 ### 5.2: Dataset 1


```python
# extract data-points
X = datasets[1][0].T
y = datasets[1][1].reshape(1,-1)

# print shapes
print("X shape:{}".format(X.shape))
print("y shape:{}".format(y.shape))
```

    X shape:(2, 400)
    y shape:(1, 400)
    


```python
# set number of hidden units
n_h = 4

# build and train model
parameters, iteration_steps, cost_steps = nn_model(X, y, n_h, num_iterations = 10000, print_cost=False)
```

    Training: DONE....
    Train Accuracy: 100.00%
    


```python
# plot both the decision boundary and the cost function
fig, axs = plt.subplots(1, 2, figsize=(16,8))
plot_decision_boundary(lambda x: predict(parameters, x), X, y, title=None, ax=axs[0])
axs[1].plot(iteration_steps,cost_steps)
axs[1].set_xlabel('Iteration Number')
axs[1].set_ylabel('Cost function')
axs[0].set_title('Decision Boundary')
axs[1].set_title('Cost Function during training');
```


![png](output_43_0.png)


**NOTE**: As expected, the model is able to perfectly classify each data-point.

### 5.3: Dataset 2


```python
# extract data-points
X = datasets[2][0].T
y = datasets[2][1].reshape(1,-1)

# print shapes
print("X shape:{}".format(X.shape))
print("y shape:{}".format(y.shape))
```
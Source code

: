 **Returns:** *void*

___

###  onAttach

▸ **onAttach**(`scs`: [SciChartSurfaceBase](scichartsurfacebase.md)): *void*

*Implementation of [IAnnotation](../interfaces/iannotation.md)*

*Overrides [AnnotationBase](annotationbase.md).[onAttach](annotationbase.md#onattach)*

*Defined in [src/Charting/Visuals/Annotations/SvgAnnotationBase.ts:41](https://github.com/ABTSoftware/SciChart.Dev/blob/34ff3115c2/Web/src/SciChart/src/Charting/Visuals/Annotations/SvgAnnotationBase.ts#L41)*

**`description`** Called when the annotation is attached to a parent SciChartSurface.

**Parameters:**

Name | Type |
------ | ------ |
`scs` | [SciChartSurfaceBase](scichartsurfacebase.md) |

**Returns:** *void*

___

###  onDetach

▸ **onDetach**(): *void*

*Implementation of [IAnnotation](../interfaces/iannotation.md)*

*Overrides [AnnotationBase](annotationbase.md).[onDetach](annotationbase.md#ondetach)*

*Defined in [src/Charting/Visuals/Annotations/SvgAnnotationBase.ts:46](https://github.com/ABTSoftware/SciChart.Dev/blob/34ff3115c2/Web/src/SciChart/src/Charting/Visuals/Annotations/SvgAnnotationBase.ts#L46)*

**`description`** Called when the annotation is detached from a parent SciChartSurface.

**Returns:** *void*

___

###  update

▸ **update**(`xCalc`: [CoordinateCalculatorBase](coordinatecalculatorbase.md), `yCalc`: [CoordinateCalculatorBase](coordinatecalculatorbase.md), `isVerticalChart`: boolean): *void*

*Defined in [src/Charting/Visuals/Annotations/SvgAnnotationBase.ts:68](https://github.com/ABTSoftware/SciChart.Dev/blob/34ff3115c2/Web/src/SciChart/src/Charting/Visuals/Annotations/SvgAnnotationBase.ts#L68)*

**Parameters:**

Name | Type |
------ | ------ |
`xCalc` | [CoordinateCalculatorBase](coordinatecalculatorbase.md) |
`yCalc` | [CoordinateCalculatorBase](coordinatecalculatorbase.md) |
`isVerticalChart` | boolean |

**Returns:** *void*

Exercise directions:
Working from the listing above, pick out every line that has "datasets" and copy it.

Your solution:
X = datasets[1][0].T
y = datasets[1][1].reshape(1,-1)
X = datasets[2][0].T
y = datasets[2][1].reshape(1,-1)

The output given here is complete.